Harrison Salisbury, the long-time Moscow correspondent for the New York Times, on campus this winter as the Kenneth and Harle Montgomery Visiting Fellow, presented a series of four timely lectures on Russia, China, U.S. policy in Iran and Afghanistan, and the role of the press. Salisbury won the Pulitzer Prize in 1955 for his reporting about the Soviet Union. Having visited every communist country except Cuba, he brought his Dartmouth audience an insider's story. The "elegant journalist," as he was described, addressed capacity crowds. He talked about diplomacy and intrigue, told anecdotes, and moralized.
Salisbury the Soviet expert criticized the political maneuver of "playing the China card," better held in our hand as a threat to Russia. Before formulating foreign policy, he said, we should study geography and history. Lesson number one should be to find out "where a country is and how it got there." Salisbury also contended that U.S. withdrawal from the summer Olympics, while effectively "spoiling the party," denies Russian citizens a glimpse of Western culture and democracy, which in the long run might do us more good.
Salisbury the author also spoke to history, government, and Asian studies classes, and met with individual students. He said later he was sorry more students didn't come forward to challenge his views and suggested that increased foreign student enrollment at Dartmouth might contribute to debate on foreign affairs.
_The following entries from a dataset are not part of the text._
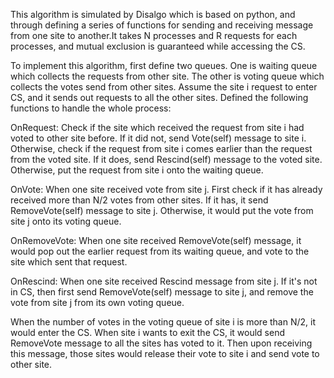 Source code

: 
This algorithm is simulated by Disalgo which is based on python, and through defining a series of functions 
for sending and receiving message from one site to another.It takes N processes and R requests for each 
processes, and mutual exclusion is guaranteed while accessing the CS.

To implement this algorithm, first define two queues. One is waiting queue which collects the requests from other site. 
The other is voting queue which collects the votes send from other sites.
Assume the site i request to enter CS, and it sends out requests to all the other sites. Defined the following functions
to handle the whole process:

OnRequest:
Check if the site which received the request from site i had voted to other site before. If it did not, send Vote(self) 
message to site i. Otherwise, check if the request from site i comes earlier than the request from the voted site. If it
does, send Rescind(self) message to the voted site. Otherwise, put the request from site i onto the waiting queue.

OnVote:
When one site received vote from site j. First check if it has already received more than N/2 votes from other sites. If
it has, it send RemoveVote(self) message to site j. Otherwise, it would put the vote from site j onto its voting queue.

OnRemoveVote:
When one site received RemoveVote(self) message, it would pop out the earlier request from its waiting queue, and vote 
to the site which sent that request.

OnRescind:
When one site received Rescind message from site j. If it's not in CS, then first send RemoveVote(self) message to site
j, and remove the vote from site j from its own voting queue.

When the number of votes in the voting queue of site i is more than N/2, it would enter the CS.
When site i wants to exit the CS, it would send RemoveVote message to all the sites has voted to it. Then upon
receiving this message, those sites would release their vote to site i and send vote to other site.

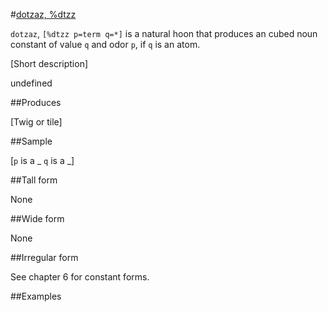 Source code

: #[dotzaz, %dtzz](#dtzz)

`dotzaz`, `[%dtzz p=term q=*]` is a natural hoon that produces an
cubed noun constant of value `q` and odor `p`, if `q` is an atom.

[Short description]

undefined

##Produces

[Twig or tile]

##Sample

[`p` is a _
`q` is a _]

##Tall form

None

##Wide form

None

##Irregular form

See chapter 6 for constant forms.

##Examples



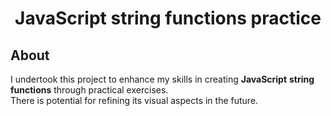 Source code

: <div align="center">  
 
# JavaScript string functions practice  

</div>

## About 

I undertook this project to enhance my skills in creating **JavaScript** **string functions** through practical exercises.  
There is potential for refining its visual aspects in the future.
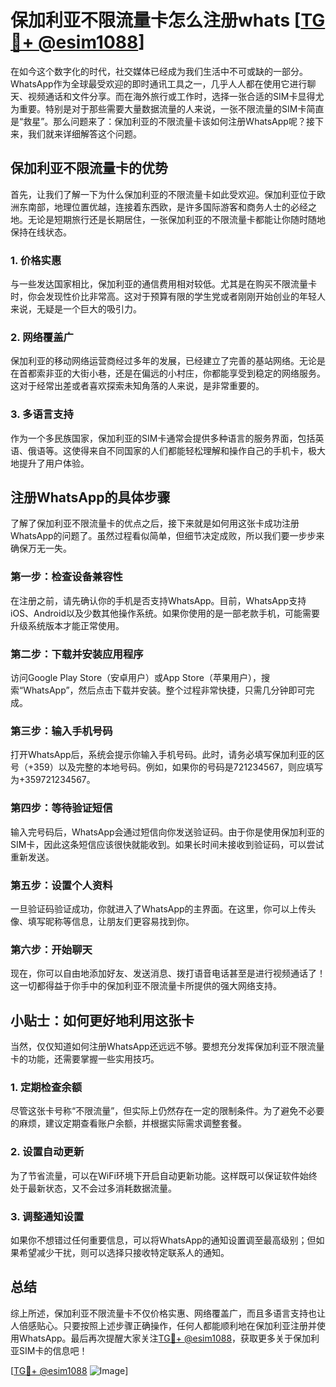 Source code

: # 保加利亚不限流量卡怎么注册whats [[TG💪+ @esim1088](https://t.me/s/esim1088)]

在如今这个数字化的时代，社交媒体已经成为我们生活中不可或缺的一部分。WhatsApp作为全球最受欢迎的即时通讯工具之一，几乎人人都在使用它进行聊天、视频通话和文件分享。而在海外旅行或工作时，选择一张合适的SIM卡显得尤为重要。特别是对于那些需要大量数据流量的人来说，一张不限流量的SIM卡简直是“救星”。那么问题来了：保加利亚的不限流量卡该如何注册WhatsApp呢？接下来，我们就来详细解答这个问题。

## 保加利亚不限流量卡的优势

首先，让我们了解一下为什么保加利亚的不限流量卡如此受欢迎。保加利亚位于欧洲东南部，地理位置优越，连接着东西欧，是许多国际游客和商务人士的必经之地。无论是短期旅行还是长期居住，一张保加利亚的不限流量卡都能让你随时随地保持在线状态。

### 1. 价格实惠

与一些发达国家相比，保加利亚的通信费用相对较低。尤其是在购买不限流量卡时，你会发现性价比非常高。这对于预算有限的学生党或者刚刚开始创业的年轻人来说，无疑是一个巨大的吸引力。

### 2. 网络覆盖广

保加利亚的移动网络运营商经过多年的发展，已经建立了完善的基站网络。无论是在首都索非亚的大街小巷，还是在偏远的小村庄，你都能享受到稳定的网络服务。这对于经常出差或者喜欢探索未知角落的人来说，是非常重要的。

### 3. 多语言支持

作为一个多民族国家，保加利亚的SIM卡通常会提供多种语言的服务界面，包括英语、俄语等。这使得来自不同国家的人们都能轻松理解和操作自己的手机卡，极大地提升了用户体验。

## 注册WhatsApp的具体步骤

了解了保加利亚不限流量卡的优点之后，接下来就是如何用这张卡成功注册WhatsApp的问题了。虽然过程看似简单，但细节决定成败，所以我们要一步步来确保万无一失。

### 第一步：检查设备兼容性

在注册之前，请先确认你的手机是否支持WhatsApp。目前，WhatsApp支持iOS、Android以及少数其他操作系统。如果你使用的是一部老款手机，可能需要升级系统版本才能正常使用。

### 第二步：下载并安装应用程序

访问Google Play Store（安卓用户）或App Store（苹果用户），搜索“WhatsApp”，然后点击下载并安装。整个过程非常快捷，只需几分钟即可完成。

### 第三步：输入手机号码

打开WhatsApp后，系统会提示你输入手机号码。此时，请务必填写保加利亚的区号（+359）以及完整的本地号码。例如，如果你的号码是721234567，则应填写为+359721234567。

### 第四步：等待验证短信

输入完号码后，WhatsApp会通过短信向你发送验证码。由于你是使用保加利亚的SIM卡，因此这条短信应该很快就能收到。如果长时间未接收到验证码，可以尝试重新发送。

### 第五步：设置个人资料

一旦验证码验证成功，你就进入了WhatsApp的主界面。在这里，你可以上传头像、填写昵称等信息，让朋友们更容易找到你。

### 第六步：开始聊天

现在，你可以自由地添加好友、发送消息、拨打语音电话甚至是进行视频通话了！这一切都得益于你手中的保加利亚不限流量卡所提供的强大网络支持。

## 小贴士：如何更好地利用这张卡

当然，仅仅知道如何注册WhatsApp还远远不够。要想充分发挥保加利亚不限流量卡的功能，还需要掌握一些实用技巧。

### 1. 定期检查余额

尽管这张卡号称“不限流量”，但实际上仍然存在一定的限制条件。为了避免不必要的麻烦，建议定期查看账户余额，并根据实际需求调整套餐。

### 2. 设置自动更新

为了节省流量，可以在WiFi环境下开启自动更新功能。这样既可以保证软件始终处于最新状态，又不会过多消耗数据流量。

### 3. 调整通知设置

如果你不想错过任何重要信息，可以将WhatsApp的通知设置调至最高级别；但如果希望减少干扰，则可以选择只接收特定联系人的通知。

## 总结

综上所述，保加利亚不限流量卡不仅价格实惠、网络覆盖广，而且多语言支持也让人倍感贴心。只要按照上述步骤正确操作，任何人都能顺利地在保加利亚注册并使用WhatsApp。最后再次提醒大家关注[TG💪+ @esim1088](https://t.me/s/esim1088)，获取更多关于保加利亚SIM卡的信息吧！

[[TG💪+ @esim1088](https://t.me/s/esim1088) ![Image](https://i.postimg.cc/4NQfJmqS/Snipaste-2025-05-13-00-14-12.png)] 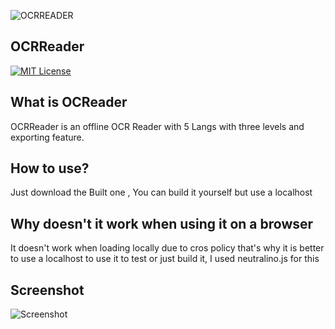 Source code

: 
![OCRREADER](https://i.imgur.com/CfclHq3.png)

##                  OCRReader
[![MIT License](https://img.shields.io/badge/License-MIT-green.svg)](https://choosealicense.com/licenses/mit/)
## What is OCReader
OCRReader is an offline OCR Reader with 5 Langs with three levels and exporting feature. 
## How to use?
Just download the Built one , You can build it yourself but use a localhost
## Why doesn't it work when using it on a browser
It doesn't work when loading locally due to cros policy that's why it is better to use a localhost to use it to test or just build it, I used neutralino.js for this

## Screenshot

![Screenshot](https://i.imgur.com/tzuexAt.png)

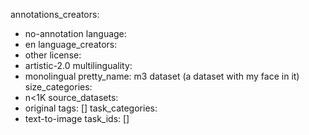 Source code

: annotations_creators:
- no-annotation
language:
- en
language_creators:
- other
license:
- artistic-2.0
multilinguality:
- monolingual
pretty_name: m3 dataset (a dataset with my face in it)
size_categories:
- n<1K
source_datasets:
- original
tags: []
task_categories:
- text-to-image
task_ids: []
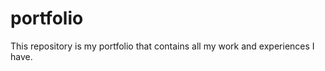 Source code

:portfolio
=========

This repository is my portfolio that contains all my work and experiences I have.
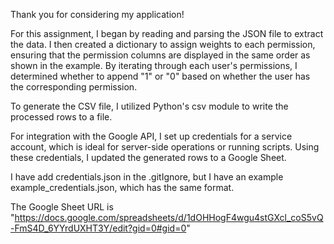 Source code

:Thank you for considering my application!

For this assignment, I began by reading and parsing the JSON file to extract the data. I then created a dictionary to assign weights to each permission, ensuring that the permission columns are displayed in the same order as shown in the example. By iterating through each user's permissions, I determined whether to append "1" or "0" based on whether the user has the corresponding permission.

To generate the CSV file, I utilized Python's csv module to write the processed rows to a file.

For integration with the Google API, I set up credentials for a service account, which is ideal for server-side operations or running scripts. Using these credentials, I updated the generated rows to a Google Sheet.

I have add credentials.json in the .gitIgnore, but I have an example example_credentials.json, which has the same format. 

The Google Sheet URL is "https://docs.google.com/spreadsheets/d/1dOHHogF4wgu4stGXcl_coS5vQ-FmS4D_6YYrdUXHT3Y/edit?gid=0#gid=0" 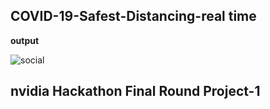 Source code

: ## COVID-19-Safest-Distancing-real time

**output**

![social](https://user-images.githubusercontent.com/52413661/176010753-ac6e6593-4f59-4fb9-86db-f719c0d899b9.gif)

## nvidia Hackathon Final Round Project-1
Without much snow in Hanover this winter, student attendance at lectures was high. Salisbury sat on a panel with Alger Hiss, the former State Department official, one-time president of the Carnegie Endowment for International Peace, and lawyer, speaking on "The United Nations From Original Concept to Present-day Resolutions." Although Hiss spoke on the history of the UN, members of the audience seemed more interested in his past. Hiss has consistently denied charges set forth by Whittaker Chambers in 1948 that he transmitted confidential government documents to the Communist Party.
The UN was a recurrent lecture theme. Andrew Young, the former ambassador and persuasive preacher, spoke to a Thompson Arena audience about U.S. foreign policy, emphasizing the importance of the world body. He was here as a Class of 1930 Fellow, through a fund set up to bring distinguished people to the Dartmouth campus. Young seemed to enjoy his brief stay, during which he met with student organizations and was humbled on the indoor tennis courts by the 95-pound captain of the women's team, Pam Banholzer '81.